We view the evidence in the light most favorable to the non-
moving party. Id. Every legitimate inference reasonably deduced from
the evidence should be afforded the resisting party. Farm Bureau Mut.
Ins. Co. v. Milne, 424 N.W.2d 422, 423 (Iowa 1988).
Our review of a
summary judgment ruling is for correction of errors of law.
Keokuk
Junction Ry., 618 N.W.2d at 355.
This decision is limited to the question of whether the district
court’s decision to grant Pangborns’ summary judgment motion was
appropriate. Whether the manure spreading activities were or were not a
nuisance is not an issue before this court.
III. Error Preservation
As discussed below, we conclude the district court committed error
when it concluded “[s]ubstantial control or participation is the essential
factual issue that determines liability for the Pangborns in this dispute.”
However, before we proceed we must first address Pangborns’ argument
that Tetzlaffs failed to preserve a key issue for this appeal.
Pangborns contend the district court did not address whether a
landlord can be liable for a nuisance caused by a tenant in possession.
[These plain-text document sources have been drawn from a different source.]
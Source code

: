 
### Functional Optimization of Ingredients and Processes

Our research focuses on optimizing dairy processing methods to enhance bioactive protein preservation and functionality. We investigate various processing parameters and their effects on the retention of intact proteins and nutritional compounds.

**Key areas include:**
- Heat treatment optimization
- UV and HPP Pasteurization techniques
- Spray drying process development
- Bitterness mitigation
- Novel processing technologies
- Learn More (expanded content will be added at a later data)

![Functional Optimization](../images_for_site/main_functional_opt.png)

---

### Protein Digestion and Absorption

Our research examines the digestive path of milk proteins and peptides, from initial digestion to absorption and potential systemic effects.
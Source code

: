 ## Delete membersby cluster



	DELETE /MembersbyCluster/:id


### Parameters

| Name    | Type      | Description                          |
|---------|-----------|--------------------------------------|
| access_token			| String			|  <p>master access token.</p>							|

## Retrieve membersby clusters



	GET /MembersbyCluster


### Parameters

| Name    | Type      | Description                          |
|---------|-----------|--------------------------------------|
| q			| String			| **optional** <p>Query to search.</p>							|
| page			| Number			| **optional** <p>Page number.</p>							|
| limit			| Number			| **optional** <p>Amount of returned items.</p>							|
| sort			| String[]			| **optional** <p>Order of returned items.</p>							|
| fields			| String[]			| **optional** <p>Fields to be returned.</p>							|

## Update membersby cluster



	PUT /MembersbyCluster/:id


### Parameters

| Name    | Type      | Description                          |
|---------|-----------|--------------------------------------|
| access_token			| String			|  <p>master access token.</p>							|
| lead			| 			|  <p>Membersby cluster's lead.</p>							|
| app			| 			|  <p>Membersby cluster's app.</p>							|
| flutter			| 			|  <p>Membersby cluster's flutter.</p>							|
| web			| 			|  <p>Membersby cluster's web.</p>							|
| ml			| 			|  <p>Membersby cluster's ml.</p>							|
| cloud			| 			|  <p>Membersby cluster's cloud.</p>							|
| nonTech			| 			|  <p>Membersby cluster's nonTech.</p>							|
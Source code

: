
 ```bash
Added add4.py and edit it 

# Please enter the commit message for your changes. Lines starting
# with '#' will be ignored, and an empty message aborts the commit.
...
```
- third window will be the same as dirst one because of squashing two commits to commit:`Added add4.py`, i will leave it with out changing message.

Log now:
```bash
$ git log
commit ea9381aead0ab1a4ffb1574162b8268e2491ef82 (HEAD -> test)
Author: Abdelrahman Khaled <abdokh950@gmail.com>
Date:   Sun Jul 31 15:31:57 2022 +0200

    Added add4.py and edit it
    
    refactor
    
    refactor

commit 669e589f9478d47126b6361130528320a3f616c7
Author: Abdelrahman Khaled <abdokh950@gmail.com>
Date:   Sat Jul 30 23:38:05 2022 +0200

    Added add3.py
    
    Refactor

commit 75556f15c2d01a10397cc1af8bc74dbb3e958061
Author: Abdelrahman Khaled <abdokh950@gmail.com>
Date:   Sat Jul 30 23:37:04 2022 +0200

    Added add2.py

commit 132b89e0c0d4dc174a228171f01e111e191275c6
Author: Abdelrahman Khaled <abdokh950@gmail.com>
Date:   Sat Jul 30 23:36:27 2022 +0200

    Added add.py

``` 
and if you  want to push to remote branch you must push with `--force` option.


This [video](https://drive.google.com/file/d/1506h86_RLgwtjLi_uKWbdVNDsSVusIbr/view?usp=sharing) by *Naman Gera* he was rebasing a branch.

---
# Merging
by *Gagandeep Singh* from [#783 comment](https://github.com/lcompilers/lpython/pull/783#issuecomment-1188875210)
More importantly, Pangborns argue Tetzlaffs did not preserve this issue
for our review because they never filed a 1.904 motion 1 asking the court
to enlarge its findings. See Meier v. Senecaut III, 641 N.W.2d 532, 537
A rule 1.904 motion is the proper method to ask the district court to enlarge or
amend its findings of fact and conclusions of law when the district court failed to
resolve an issue, claim, or other legal theory properly submitted for adjudication. Boyle
v. Alum-Line, Inc., 710 N.W.2d 741, 751 n.4 (Iowa 2006).
1
5
(Iowa 2002) (“It is a fundamental doctrine of appellate review that
issues must ordinarily be both raised and decided by the district court
before we will decide them on appeal.”); Iowa R. Civ. P. 1.904(2).
Because this argument was both raised and ruled upon by the district
court, we find the issue was preserved for our review.
The motion for summary judgment focused on several issues. The
dominant issue was whether a farm tenancy existed between Pangborns
and Camps. Another issue was whether Pangborns were liable, even if
there was a farm tenancy.
Pangborns argued that Camps, as farm
tenants in possession, were responsible for the farm ground and
therefore Pangborns owed no duty of care to Tetzlaffs.
In their
memorandum of authorities supporting the motion for summary
judgment, Pangborns stated:
In order to prevail under a nuisance theory, [Tetzlaffs]
must establish that Pangborns would be liable if they carried
on the alleged nuisance causing activity themselves, and at
the time of the leasing, that the Pangborns consented to the
activity and knew that the activity would necessarily result
in a nuisance. See Restatement (Second) of Torts § 837. . . .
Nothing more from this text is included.